Kalau tidak sedang hujan dan sesekali ada gonggongan petir, mungkin tidak ada masalah. Tetapi berjalan dibawah payung yang ujungnya besi, bagiku seperti menggantikan diri jadi penangkal petir. Seperti ikan yang siap dipanggang untuk pesta barbeque. Atau seperti stuntman untuk kambing guling.

Aku memang sedikit gentar pada petir, tapi kebencianku pada kelaparan bisa menjinakkan ketakutanku. Cintaku terhadap hujan juga ikut memompa nyaliku.

Kusimpan uang logam di saku celana pendek dan kucopot bajuku. Berdiri dulu dibawah talang (saluran air terbuat dari seng pada cucuran atap) beberapa saat untuk beradaptasi. Tanpa alas kaki, aku berlari berkecipakan menginjaki genangan air. Sesekali melompat-lompat keasyikan. Lupa ancaman petir. Yang penting harus kudapatkan krupuk.

Rasa krupuk yang gurih-menagih bisa menenangkan perutku. Menendang lapar. Ibu dan kakak perempuanku juga terlihat gembira. Nasi goreng yang sedang dibuatnya akan jadi lebih komplit dengan adanya krupuk. Kembali ada senyum meskipun awan gelap masih membekap langit. Aku berbahagia. Rasanya seperti pahlawan pulang dari medan perang.

***

Mesin uap sudah lebih dari dua abad ditemukan James Watt. Thomas Alva Edison juga sudah menemukan lampu pijar kurang lebih seratus tahun. Tapi apes, listrik belum juga sampai di kampung kami saat itu. Pejabat daerah kelihatannya lebih suka mengurus istri mudanya daripada membangun infra struktur. Pembangunan seperti jalan ditempat.

Tapi selalu ada blessing in disguise. Dimana-mana. Benih kebahagiaan seketika menjadi ranum, di tempat-tempat orang yang susah atau sedang kesusahan. Uang lima puluh rupiah dan krupuk bisa membuatku bahagia. Bahkan, melebihi rasa senangku bisa tidur di hotel bintang lima karena di kasih gratisan dari kantor atau dapat reward karena banyak memasukkan tamu.

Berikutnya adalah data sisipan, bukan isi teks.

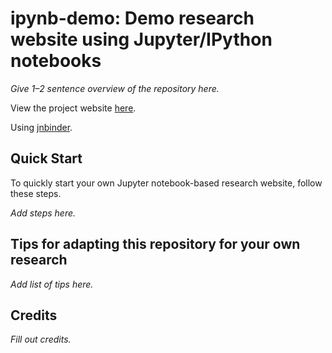 # ipynb-demo: Demo research website using Jupyter/IPython notebooks

*Give 1–2 sentence overview of the repository here.*

View the project website [here](https://pcarbo.github.io/ipynb-demo).

Using [jnbinder](https://github.com/gaow/jnbinder).

## Quick Start

To quickly start your own Jupyter notebook-based research website, follow
these steps.

*Add steps here.*

## Tips for adapting this repository for your own research

*Add list of tips here.*

## Credits

*Fill out credits.*
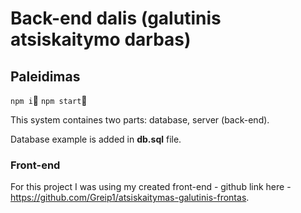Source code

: # Back-end dalis (galutinis atsiskaitymo darbas)

## Paleidimas

`npm i`🚀
`npm start`🚀

This system containes two parts:
database,
server (back-end).

Database example is added in **db.sql** file.

### Front-end

For this project I was using my created front-end - github link here - https://github.com/Greip1/atsiskaitymas-galutinis-frontas.
<br />

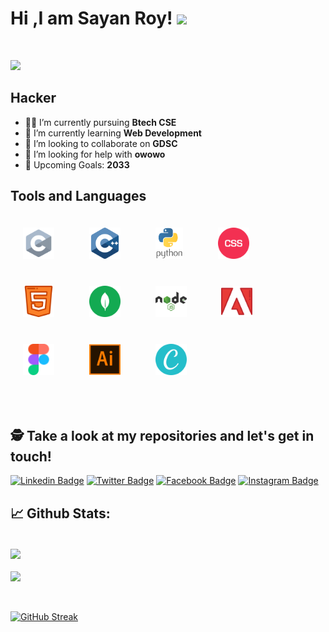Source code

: 
  # Hi ,I am Sayan Roy! <img src="https://raw.githubusercontent.com/debdutgoswami/debdutgoswami/master/assets/gifs/Hi.gif" width="30px">
  <br>
  
  ![](https://komarev.com/ghpvc/?username=D3FaltXD&color=blue)<br>
  
  ## Hacker<br>
  
  - 👨‍🏭 I’m currently pursuing **Btech CSE** <br>
  - 🏫 I’m currently learning **Web Development** <br>
  - 🙌 I’m looking to collaborate on **GDSC** <br>
  - 🤔 I’m looking for help with **owowo**<br>
  - 🥅 Upcoming Goals: **2033** <br>
  
   ## Tools and Languages
  
  <div>
  
  <img style="margin: 20px" src="https://github.com/D3FaltXD/Icons/blob/main/icons/c.svg" alt="c" height="50" />   &nbsp;  &nbsp;<img style="margin: 20px" src="https://github.com/D3FaltXD/Icons/blob/main/icons/c++.svg" alt="c++" height="50" />   &nbsp;  &nbsp;<img style="margin: 20px" src="https://github.com/D3FaltXD/Icons/blob/main/icons/python.svg" alt="python" height="50" />   &nbsp;  &nbsp;<img style="margin: 20px" src="https://github.com/D3FaltXD/Icons/blob/main/icons/css.svg" alt="css" height="50" />   &nbsp;  &nbsp;<img style="margin: 20px" src="https://github.com/D3FaltXD/Icons/blob/main/icons/html.svg" alt="html" height="50" />   &nbsp;  &nbsp;<img style="margin: 20px" src="https://github.com/D3FaltXD/Icons/blob/main/icons/mongodb.svg" alt="mongodb" height="50" />   &nbsp;  &nbsp;<img style="margin: 20px" src="https://github.com/D3FaltXD/Icons/blob/main/icons/nodejs.svg" alt="nodejs" height="50" />   &nbsp;  &nbsp;<img style="margin: 20px" src="https://github.com/D3FaltXD/Icons/blob/main/icons/photoshop.svg" alt="photoshop" height="50" />   &nbsp;  &nbsp;<img style="margin: 20px" src="https://github.com/D3FaltXD/Icons/blob/main/icons/figma.svg" alt="figma" height="50" />   &nbsp;  &nbsp;<img style="margin: 20px" src="https://github.com/D3FaltXD/Icons/blob/main/icons/illustrator.svg" alt="illustrator" height="50" />   &nbsp;  &nbsp;<img style="margin: 20px" src="https://github.com/D3FaltXD/Icons/blob/main/icons/canva.svg" alt="canva" height="50" />   &nbsp;  &nbsp; 
 </div>
 
 <br>

 ## 🕵 Take a look at my repositories and let's get in touch!<br>
  
  
  [![Linkedin Badge](https://img.shields.io/badge/-sayanroy-blue?style=flat-square&logo=Linkedin&logoColor=white&link=https://www.linkedin.com/in/sayanroy/)](https://www.linkedin.com/in/sayanroy/) 
  [![Twitter Badge](https://img.shields.io/badge/-@g2_ahri-1ca0f1?style=flat-square&labelColor=1ca0f1&logo=twitter&logoColor=white&link=https://twitter.com/g2_ahri)](https://twitter.com/g2_ahri) 
  [![Facebook Badge](https://img.shields.io/badge/-hello-3b5998?style=flat-square&labelColor=3b5998&logo=facebook&logoColor=white&link=https://www.facebook.com/hello)](https://www.facebook.com/hello) 
  [![Instagram Badge](https://img.shields.io/badge/-@ola-E4405F?style=flat-square&logo=instagram&logoColor=white&link=https://www.instagram.com/ola)](https://www.instagram.com/ola) 
  
  
  ## 📈 Github Stats:
  
  
  <br>
  <a href="https://github.com/D3FaltXD">
  <img align="center" src="https://github-readme-stats.vercel.app/api?username=D3FaltXD&show_icons=true&include_all_commits=true&theme=midnight-purple&count_private=true">
  </a>
  <br><br>
  <a href="https://github.com/remcohalman/github-readme-stats">
  <img align="center" src="https://github-readme-stats.anuraghazra1.vercel.app/api/top-langs/?username=D3FaltXD&layout=compact&theme=blue-green" />
  </a>
  <br>
  <br><br>
  
  [![GitHub Streak](https://github-readme-streak-stats.herokuapp.com/?user=D3FaltXD)](https://git.io/streak-stats)
  
  
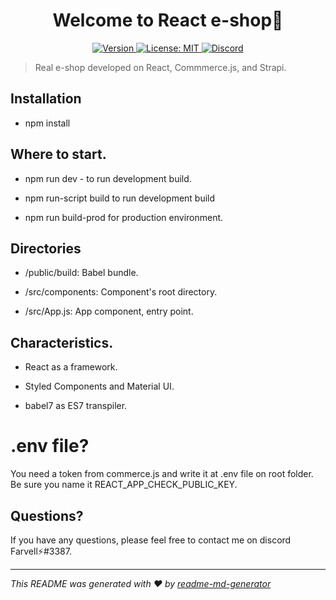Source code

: <h1 align="center">Welcome to React e-shop👋</h1>
<p align="center">
  <a href="#" target="_blank">
  <img alt="Version" src="https://img.shields.io/badge/version-2.0.1-blue.svg?cacheSeconds=2592000" />
    </a>
  <a href="#" target="_blank">
    <img alt="License: MIT" src="https://img.shields.io/badge/License-MIT-green.svg" />
  </a>
 <a href="https://discord.gg/tpNtcJHw" target="_blank"><img src="https://img.shields.io/badge/discord-online-brightgreen.svg" alt="Discord"/></a>
</p>

> Real e-shop developed on React, Commmerce.js, and Strapi.

## Installation

- npm install

## Where to start.

- npm run dev - to run development build.

- npm run-script build to run development build 

- npm run build-prod for production environment.

## Directories

- /public/build: Babel bundle.

- /src/components: Component's root directory.

- /src/App.js: App component, entry point.

## Characteristics.

- React as a framework.

- Styled Components and Material UI.

- babel7 as ES7 transpiler.

# .env file?
You need a token from commerce.js and write it at .env file on root folder. Be sure you name it REACT_APP_CHECK_PUBLIC_KEY.

## Questions?

If you have any questions, please feel free to contact me on discord Farvell⚡#3387.

***
_This README was generated with ❤️ by [readme-md-generator](https://github.com/kefranabg/readme-md-generator)_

Meskipun aku sangat sedih mendengar berita ada ibu mengajak anaknya mati untuk membakar kesulitan hidup. Meskipun aku geram terhadap pemerintah yang lagi-lagi lalai mengurus orang-orang miskin. Tapi seharusnya hal itu tidak perlu terjadi. Karena hidup harus selalu bersyukur. Karena kebahagiaan ditentukan oleh bagaimana kita me-manage pikiran kita. Karena berbahagia itu adalah kewajiban setiap orang.

Hayat

Penikmat seni dan sayur asem.

Klise

Jangan takut berbuat sesuatu yang klise. Everybody does. Aku sering sekali dinasehati dengan peribahasa klise waktu adalah uang. Sering pula disuguhi lawakan garing bedanya demo dan aksi. Demo beroda tiga sedangkan aksi beroda empat. Aku juga melakukan hal-hal yang klise. Mungkin sedikit membosankan bagi orang lain, tapi aku tidak pernah dituntut dengan pasal melakukan perbuatan yang tidak menyenangkan karena melakukannya. Aku juga tidak menemukannya dalam daftar perbuatan yang diharamkan, jadi kenapa harus takut berbuat sesuatu yang klise?. Go for it!. Sudah seharusnya berbuat baik menjadi kebiasaan kita meskipun itu sesuatu hal yang klise. Aku mendefinisikan klise sebagai sesuatu yang pernah menjadi favorit di masa lalu, tetapi pamornya memudar karena terlalu sering muncul.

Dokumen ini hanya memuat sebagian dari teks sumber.